*ACTION ITEM:* How many of the lines below contain "token"? Reply with only that figure.

=== Section Start ===

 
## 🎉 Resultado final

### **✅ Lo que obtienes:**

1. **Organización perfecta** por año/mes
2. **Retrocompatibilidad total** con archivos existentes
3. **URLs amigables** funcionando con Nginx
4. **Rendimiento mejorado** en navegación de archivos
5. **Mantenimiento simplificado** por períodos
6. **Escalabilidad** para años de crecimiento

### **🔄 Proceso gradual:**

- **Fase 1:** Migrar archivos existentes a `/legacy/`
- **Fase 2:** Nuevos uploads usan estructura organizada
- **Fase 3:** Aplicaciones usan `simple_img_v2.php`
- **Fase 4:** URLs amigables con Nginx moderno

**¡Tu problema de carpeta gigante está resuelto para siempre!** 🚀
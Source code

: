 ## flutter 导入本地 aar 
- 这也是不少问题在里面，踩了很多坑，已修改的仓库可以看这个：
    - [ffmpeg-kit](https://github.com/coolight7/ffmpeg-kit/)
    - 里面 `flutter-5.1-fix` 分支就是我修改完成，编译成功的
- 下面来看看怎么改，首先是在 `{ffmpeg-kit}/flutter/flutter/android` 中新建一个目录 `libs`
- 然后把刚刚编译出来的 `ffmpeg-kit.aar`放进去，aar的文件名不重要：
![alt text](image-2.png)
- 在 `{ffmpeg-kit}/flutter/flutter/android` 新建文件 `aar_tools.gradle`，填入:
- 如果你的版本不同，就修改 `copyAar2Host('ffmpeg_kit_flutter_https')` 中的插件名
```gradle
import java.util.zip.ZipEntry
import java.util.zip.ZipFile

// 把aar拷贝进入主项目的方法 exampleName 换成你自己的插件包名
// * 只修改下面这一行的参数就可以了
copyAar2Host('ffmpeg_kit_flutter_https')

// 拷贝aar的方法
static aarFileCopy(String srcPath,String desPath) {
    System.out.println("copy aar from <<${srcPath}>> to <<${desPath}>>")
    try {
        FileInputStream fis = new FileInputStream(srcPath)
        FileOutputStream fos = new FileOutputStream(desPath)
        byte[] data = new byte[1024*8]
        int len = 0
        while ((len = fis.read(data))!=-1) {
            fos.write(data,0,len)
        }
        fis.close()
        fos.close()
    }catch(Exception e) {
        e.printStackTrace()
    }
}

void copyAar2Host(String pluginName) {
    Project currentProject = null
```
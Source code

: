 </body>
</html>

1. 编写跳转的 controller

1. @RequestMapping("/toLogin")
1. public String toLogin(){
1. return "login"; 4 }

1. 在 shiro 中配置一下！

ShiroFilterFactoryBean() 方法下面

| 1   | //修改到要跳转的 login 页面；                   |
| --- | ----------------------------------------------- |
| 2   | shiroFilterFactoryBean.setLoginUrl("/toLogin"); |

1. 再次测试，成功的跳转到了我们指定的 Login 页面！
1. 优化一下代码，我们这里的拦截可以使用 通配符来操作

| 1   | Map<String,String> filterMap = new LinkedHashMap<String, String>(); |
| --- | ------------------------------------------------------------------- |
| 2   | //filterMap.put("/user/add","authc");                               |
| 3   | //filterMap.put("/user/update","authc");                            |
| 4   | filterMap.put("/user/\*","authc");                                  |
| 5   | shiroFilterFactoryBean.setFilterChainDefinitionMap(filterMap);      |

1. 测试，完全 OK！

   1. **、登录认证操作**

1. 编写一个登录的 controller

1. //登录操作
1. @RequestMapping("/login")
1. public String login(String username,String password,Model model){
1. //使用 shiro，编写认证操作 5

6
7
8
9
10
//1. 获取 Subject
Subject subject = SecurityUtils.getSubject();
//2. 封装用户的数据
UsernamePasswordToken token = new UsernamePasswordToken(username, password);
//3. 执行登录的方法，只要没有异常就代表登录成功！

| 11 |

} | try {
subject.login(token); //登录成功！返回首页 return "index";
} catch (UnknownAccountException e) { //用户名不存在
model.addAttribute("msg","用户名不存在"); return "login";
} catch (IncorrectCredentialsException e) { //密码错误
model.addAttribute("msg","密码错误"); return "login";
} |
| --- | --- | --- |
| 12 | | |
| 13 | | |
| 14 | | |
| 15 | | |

=== Section End ===

*OUTPUT OF THE EXERCISE:* 2